Your instructions>
Check each line below for the word "newcommand". Then give only how many lines have it.
[Data excerpts — start]
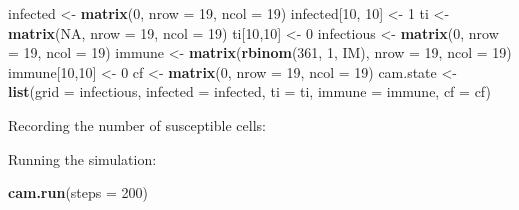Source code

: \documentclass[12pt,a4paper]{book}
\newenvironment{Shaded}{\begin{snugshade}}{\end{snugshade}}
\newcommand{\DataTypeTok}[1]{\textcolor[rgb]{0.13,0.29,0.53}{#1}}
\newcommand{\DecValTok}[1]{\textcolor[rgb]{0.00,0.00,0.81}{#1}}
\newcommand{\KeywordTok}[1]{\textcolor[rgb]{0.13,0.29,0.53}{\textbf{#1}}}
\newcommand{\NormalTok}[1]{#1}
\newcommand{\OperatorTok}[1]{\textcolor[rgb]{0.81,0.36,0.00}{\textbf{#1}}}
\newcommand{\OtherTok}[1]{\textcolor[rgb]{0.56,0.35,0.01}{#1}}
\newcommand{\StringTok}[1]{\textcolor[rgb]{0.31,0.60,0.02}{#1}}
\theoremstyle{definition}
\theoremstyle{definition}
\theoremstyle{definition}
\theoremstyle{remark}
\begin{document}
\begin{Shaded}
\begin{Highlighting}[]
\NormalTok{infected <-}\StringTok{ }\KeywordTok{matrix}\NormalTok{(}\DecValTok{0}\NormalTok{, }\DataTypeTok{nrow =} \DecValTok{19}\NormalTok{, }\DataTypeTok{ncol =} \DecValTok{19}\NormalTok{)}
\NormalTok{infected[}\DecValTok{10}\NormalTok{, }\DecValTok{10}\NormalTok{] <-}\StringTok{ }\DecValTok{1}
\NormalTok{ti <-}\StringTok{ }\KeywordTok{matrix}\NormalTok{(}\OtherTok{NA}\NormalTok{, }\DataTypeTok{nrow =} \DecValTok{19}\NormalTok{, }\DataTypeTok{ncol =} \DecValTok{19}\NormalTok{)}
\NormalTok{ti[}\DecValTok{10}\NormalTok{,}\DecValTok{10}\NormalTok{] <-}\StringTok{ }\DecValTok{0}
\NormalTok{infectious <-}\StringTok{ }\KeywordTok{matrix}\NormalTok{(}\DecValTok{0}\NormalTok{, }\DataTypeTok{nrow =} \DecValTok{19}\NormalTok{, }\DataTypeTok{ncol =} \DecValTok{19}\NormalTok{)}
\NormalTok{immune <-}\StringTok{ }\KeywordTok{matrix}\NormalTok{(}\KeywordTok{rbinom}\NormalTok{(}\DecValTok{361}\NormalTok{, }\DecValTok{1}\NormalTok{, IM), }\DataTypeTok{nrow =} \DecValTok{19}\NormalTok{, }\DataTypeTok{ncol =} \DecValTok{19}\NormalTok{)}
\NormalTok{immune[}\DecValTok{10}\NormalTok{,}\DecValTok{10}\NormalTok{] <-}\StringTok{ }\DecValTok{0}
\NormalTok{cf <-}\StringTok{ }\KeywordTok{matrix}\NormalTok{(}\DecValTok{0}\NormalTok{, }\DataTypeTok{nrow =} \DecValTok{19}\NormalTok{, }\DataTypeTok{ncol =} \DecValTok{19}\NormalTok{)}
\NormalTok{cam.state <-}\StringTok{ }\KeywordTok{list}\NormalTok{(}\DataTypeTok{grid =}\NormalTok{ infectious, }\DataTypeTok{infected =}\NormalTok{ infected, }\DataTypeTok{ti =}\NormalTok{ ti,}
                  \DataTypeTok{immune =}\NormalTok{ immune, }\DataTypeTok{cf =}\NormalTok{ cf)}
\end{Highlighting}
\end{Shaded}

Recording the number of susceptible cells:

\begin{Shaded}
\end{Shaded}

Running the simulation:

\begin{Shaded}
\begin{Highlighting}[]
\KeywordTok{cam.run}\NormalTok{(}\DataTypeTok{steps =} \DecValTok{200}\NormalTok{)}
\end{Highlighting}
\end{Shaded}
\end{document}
[Data excerpts — finish]
Result>
7